First some definitions:
Let $G$ be a group. Let $F$ be the family of all subgroups of finite index. Let $\{x_n\}$ be a sequence in $G$. We define this sequence to be Cauchy if given $H\in F$ there exists $n_0$ such that for $m,n\geq n_0$ we have $x_nx_m^{-1}\in H$. We define multiplication of two sequences component-wise. I have already proven that the set $C$ of Cauchy sequences forms a group.
Next, define $\{x_n\}$ to be a null sequence if given $H\in F$ there exists $n_0$ such that for $n\geq n_0$ we have $x_n\in H$. I have already proven also that the null sequences $N$ form a normal subgroup of the group of Cauchy sequences. Finally, the factor group of all Cauchy sequences modulo the null sequences is called the completion of $G$.

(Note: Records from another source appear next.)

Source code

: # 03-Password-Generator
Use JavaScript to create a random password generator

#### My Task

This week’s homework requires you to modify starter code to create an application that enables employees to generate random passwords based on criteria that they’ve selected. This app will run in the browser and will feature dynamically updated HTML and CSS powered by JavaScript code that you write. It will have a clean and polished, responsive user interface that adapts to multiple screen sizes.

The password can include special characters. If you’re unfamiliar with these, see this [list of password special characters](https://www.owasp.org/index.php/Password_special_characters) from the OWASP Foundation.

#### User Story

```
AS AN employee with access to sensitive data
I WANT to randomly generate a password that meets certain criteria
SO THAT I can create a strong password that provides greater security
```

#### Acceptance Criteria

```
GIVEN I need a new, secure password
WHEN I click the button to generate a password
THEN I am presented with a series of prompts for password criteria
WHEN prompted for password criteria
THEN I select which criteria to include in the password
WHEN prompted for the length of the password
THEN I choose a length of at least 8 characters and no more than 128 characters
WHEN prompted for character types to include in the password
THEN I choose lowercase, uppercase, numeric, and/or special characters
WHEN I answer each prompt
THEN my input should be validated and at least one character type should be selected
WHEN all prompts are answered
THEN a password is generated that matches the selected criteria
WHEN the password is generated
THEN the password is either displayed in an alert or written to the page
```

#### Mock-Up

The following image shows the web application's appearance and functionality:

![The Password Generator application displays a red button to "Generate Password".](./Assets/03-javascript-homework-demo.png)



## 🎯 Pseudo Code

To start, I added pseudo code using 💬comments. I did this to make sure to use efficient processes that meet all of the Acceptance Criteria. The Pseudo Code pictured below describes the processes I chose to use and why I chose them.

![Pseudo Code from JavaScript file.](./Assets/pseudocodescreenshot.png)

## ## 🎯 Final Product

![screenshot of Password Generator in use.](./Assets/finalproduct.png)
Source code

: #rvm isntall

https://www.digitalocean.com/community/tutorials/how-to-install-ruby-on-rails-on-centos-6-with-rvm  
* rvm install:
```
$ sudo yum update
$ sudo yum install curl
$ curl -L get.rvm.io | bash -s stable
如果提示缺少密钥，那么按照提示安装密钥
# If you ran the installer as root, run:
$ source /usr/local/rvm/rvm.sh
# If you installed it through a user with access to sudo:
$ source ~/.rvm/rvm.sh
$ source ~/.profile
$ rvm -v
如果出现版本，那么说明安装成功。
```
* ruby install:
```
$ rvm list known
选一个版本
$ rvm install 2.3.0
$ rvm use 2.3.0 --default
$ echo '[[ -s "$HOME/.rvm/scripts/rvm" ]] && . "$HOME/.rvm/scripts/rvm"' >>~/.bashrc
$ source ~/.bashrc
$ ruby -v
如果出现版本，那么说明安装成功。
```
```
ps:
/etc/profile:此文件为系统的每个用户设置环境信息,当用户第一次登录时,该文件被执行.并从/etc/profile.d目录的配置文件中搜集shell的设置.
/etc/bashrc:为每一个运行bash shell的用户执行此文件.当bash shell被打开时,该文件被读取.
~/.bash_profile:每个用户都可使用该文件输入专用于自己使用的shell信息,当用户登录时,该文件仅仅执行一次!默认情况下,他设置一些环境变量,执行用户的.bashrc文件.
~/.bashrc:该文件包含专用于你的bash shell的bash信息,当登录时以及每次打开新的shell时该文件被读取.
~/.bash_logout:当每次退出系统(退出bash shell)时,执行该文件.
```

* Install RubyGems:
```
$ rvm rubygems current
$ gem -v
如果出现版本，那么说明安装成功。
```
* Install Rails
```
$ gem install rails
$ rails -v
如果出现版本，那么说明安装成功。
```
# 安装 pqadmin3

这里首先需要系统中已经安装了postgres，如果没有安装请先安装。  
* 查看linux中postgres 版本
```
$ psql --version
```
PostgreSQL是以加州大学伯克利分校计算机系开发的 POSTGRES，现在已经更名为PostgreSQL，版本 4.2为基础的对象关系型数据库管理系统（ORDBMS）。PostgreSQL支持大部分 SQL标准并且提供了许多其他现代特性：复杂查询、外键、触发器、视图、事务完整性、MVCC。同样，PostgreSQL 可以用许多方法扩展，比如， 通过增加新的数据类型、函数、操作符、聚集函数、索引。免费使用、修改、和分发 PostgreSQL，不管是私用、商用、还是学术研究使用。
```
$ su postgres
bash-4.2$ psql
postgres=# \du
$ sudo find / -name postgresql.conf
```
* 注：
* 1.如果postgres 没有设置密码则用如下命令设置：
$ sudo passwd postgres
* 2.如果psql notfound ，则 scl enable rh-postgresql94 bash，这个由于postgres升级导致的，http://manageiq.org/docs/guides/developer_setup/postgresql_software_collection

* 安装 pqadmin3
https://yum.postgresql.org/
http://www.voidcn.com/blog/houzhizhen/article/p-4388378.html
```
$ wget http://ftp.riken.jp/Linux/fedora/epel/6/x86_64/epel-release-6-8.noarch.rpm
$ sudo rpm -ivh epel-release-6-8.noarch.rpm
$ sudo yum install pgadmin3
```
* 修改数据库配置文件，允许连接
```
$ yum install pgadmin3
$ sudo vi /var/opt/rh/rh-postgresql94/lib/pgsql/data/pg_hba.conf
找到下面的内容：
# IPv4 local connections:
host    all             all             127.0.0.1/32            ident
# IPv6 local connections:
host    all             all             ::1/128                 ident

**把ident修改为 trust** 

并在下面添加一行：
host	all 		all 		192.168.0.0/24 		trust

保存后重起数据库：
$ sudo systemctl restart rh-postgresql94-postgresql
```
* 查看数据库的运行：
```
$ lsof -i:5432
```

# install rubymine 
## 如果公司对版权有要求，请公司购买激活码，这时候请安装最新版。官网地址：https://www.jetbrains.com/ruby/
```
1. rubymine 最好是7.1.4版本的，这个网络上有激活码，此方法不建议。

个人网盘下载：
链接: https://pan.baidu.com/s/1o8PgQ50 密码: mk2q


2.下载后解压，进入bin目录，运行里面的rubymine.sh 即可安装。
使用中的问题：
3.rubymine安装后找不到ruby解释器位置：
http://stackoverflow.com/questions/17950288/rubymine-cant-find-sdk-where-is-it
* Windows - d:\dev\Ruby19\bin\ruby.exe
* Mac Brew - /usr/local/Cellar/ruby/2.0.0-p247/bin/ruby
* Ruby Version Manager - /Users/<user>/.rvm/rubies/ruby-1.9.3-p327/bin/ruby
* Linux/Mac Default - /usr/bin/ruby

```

Now the question: Prove that the map which sends an element $x\in G$ on the class of the sequence $(x,x,\ldots ,x)$ modulo null sequences is a homomorphism of $G$ into the completion, whose kernel is the intersection $\bigcap_{H\in F}H$.
EDIT: I can already prove myself that it is a homomorphism but I'm struggling with the the kernel.
Well, literally, this map $x\mapsto (x,x,x,\dots)$ is rather a map $G\to C$, but we can compose it with the canonical $C\to C/N$, and this is what is meant here.
The [coset of] $\ (x,x,x,\dots)$ becomes the identity in $C/N$ iff $(x,x,x,\dots)\in N$ which now means $x\in H$ for all $H\in F$.